◆ Assignment
Pull every line containing the word "command" from the records.

◆ Data for this task
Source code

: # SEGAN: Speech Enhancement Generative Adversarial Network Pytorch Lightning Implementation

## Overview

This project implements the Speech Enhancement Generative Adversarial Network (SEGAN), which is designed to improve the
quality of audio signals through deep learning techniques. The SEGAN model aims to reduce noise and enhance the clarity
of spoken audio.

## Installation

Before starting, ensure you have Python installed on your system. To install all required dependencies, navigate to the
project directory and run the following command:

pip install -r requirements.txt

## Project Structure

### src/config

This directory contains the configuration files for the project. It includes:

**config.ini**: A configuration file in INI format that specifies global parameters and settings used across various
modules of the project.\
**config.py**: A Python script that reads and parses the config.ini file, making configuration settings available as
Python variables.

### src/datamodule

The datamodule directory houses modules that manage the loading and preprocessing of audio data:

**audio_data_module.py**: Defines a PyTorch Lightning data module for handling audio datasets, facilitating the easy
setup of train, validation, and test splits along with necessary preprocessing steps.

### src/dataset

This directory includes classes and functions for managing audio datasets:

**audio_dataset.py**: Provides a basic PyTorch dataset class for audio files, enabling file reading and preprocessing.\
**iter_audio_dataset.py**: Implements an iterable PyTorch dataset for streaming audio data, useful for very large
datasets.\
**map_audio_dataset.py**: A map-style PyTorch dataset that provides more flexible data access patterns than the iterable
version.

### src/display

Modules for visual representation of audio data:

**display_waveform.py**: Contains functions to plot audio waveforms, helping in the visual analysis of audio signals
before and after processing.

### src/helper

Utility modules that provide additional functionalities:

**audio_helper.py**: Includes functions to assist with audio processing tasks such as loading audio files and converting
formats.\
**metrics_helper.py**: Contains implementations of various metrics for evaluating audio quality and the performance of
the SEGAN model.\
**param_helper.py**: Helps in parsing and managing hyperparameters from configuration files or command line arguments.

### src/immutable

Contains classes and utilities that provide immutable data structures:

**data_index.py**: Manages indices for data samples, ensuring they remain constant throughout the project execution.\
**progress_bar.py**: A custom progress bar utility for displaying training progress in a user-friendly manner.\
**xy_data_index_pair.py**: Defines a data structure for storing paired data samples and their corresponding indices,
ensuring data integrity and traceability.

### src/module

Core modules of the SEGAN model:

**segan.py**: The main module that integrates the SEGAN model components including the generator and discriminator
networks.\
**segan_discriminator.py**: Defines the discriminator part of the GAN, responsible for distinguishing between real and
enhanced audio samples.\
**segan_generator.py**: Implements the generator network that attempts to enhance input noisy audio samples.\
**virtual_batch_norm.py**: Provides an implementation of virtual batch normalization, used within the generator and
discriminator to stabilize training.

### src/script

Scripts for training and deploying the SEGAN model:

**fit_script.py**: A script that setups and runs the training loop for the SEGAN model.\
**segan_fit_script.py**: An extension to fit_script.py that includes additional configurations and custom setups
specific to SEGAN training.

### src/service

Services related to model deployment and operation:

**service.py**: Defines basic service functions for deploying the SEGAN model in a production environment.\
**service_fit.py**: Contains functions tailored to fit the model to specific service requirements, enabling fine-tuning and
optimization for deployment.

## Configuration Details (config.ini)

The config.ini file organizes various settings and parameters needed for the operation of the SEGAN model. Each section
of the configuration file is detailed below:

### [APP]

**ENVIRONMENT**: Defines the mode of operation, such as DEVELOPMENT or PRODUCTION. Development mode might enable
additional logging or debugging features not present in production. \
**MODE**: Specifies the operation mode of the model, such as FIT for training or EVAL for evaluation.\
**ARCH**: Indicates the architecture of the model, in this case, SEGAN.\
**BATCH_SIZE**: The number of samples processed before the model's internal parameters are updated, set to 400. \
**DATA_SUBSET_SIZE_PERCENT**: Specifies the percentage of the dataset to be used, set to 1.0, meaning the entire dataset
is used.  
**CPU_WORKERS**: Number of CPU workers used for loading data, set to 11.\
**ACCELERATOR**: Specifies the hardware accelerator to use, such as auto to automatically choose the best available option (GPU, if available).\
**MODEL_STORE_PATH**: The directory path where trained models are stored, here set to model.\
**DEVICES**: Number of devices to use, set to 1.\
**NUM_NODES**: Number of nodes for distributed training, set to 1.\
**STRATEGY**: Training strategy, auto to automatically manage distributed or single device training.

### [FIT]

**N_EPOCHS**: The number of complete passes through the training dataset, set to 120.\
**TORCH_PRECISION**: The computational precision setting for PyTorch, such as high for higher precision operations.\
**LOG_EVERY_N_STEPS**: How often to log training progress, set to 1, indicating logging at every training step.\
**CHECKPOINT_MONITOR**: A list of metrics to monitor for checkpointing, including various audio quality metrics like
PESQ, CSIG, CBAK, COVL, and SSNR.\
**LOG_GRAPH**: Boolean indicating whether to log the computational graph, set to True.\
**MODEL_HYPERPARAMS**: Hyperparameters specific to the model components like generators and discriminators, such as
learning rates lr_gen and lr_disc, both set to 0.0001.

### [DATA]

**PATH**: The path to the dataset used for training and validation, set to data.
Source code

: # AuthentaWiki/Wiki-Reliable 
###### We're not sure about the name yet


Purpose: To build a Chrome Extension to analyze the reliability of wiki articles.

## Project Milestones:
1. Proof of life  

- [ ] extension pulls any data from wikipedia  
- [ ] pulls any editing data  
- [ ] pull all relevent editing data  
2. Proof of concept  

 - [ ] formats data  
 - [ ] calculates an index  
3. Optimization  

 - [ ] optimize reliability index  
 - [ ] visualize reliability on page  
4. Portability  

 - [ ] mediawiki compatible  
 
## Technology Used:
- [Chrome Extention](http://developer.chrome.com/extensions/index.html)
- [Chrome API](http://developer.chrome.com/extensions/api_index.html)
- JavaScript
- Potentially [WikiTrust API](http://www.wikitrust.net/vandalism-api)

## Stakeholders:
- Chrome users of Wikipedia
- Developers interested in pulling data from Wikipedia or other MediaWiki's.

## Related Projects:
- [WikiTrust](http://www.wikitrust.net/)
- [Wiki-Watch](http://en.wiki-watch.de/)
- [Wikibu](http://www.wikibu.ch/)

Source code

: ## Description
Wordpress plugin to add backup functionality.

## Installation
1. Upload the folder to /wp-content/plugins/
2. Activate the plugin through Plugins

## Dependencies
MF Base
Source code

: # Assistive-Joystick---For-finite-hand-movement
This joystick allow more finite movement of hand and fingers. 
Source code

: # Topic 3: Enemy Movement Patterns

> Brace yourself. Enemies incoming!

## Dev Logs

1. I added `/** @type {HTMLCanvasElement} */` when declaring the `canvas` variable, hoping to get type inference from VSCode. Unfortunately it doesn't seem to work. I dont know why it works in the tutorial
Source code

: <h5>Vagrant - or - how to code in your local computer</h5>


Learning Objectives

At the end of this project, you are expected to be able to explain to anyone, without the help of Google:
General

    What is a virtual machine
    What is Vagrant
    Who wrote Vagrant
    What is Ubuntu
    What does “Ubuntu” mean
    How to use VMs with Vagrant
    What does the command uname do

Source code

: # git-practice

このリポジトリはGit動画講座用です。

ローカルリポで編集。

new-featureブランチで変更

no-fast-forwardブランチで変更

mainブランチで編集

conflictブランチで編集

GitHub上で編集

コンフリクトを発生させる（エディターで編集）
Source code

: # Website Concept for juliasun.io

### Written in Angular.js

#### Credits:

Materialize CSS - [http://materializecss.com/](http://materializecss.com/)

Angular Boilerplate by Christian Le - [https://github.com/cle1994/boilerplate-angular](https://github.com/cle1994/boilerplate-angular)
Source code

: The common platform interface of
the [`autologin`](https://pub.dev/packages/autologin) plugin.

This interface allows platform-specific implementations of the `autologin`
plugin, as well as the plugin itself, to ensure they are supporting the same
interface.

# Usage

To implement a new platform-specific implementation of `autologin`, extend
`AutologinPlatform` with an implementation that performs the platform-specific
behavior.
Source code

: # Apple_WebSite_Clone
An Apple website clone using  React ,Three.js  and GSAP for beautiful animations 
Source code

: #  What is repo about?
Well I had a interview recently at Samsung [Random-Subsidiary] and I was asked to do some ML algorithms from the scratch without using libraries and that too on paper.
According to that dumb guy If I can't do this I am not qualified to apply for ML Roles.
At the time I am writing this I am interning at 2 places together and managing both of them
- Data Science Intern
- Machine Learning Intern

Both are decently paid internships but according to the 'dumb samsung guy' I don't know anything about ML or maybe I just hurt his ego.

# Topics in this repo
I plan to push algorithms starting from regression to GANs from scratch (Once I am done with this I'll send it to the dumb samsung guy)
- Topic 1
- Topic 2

◆ Written answer
project directory and run the following command:
**param_helper.py**: Helps in parsing and managing hyperparameters from configuration files or command line arguments.
    What does the command uname do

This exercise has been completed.